What is needed is an exact copy of the lines from the one containing "из порта ввода;" through the last line of the entries below, both included.
Start of Supplied records
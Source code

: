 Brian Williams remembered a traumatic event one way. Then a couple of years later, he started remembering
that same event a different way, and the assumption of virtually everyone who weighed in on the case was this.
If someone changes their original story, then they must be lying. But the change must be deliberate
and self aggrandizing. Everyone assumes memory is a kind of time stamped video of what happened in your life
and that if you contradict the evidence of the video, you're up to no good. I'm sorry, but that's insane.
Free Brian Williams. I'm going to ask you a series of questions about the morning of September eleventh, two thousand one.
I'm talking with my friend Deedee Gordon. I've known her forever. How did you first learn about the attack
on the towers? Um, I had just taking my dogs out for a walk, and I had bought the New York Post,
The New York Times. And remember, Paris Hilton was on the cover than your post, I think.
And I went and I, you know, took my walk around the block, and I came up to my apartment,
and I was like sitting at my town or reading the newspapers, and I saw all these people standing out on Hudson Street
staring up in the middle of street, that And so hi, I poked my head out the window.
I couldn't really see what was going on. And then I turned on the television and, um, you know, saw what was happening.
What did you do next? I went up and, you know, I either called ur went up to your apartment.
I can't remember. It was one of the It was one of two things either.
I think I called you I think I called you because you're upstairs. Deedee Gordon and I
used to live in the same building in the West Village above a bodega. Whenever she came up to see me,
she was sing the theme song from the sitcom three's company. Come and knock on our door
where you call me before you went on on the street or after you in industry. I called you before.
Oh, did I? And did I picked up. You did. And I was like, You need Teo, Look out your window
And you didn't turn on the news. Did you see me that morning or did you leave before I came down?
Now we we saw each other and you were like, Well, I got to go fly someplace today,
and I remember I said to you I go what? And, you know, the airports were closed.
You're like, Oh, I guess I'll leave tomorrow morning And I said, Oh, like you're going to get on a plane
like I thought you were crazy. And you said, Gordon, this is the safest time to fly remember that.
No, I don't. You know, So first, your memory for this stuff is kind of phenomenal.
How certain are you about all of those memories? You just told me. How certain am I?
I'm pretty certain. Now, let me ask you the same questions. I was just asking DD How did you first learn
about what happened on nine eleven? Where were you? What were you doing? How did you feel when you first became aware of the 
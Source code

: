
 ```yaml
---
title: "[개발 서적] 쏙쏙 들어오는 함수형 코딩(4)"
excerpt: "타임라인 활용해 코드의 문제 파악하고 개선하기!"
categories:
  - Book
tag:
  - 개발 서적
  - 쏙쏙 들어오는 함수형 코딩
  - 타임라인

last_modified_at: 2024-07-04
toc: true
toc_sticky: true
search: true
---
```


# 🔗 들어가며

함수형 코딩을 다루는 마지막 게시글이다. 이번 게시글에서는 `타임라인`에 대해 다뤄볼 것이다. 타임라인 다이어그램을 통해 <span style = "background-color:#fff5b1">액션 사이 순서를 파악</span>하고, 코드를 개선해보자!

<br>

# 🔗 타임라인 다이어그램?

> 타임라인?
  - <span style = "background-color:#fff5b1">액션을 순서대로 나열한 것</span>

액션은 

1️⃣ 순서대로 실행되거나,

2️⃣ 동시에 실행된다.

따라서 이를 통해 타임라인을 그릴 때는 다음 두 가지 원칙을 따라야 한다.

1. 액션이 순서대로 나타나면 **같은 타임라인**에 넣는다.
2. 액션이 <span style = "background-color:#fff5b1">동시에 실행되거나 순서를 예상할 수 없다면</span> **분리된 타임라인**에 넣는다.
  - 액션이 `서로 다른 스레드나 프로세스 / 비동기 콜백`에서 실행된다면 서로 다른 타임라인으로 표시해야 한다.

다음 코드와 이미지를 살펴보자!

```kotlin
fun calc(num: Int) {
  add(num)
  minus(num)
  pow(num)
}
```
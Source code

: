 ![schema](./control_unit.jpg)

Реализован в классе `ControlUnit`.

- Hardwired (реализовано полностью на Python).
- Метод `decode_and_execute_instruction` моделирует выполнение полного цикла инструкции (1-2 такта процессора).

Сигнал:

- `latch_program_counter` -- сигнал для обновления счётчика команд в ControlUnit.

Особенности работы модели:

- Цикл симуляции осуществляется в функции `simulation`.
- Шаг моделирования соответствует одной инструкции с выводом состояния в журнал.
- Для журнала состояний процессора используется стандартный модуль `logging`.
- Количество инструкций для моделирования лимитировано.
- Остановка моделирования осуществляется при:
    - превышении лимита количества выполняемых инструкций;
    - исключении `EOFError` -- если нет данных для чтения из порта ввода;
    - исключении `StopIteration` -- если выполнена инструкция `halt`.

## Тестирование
End of Supplied records
**Solved exercise**
    - исключении `EOFError` -- если нет данных для чтения из порта ввода;
    - исключении `StopIteration` -- если выполнена инструкция `halt`.

## Тестирование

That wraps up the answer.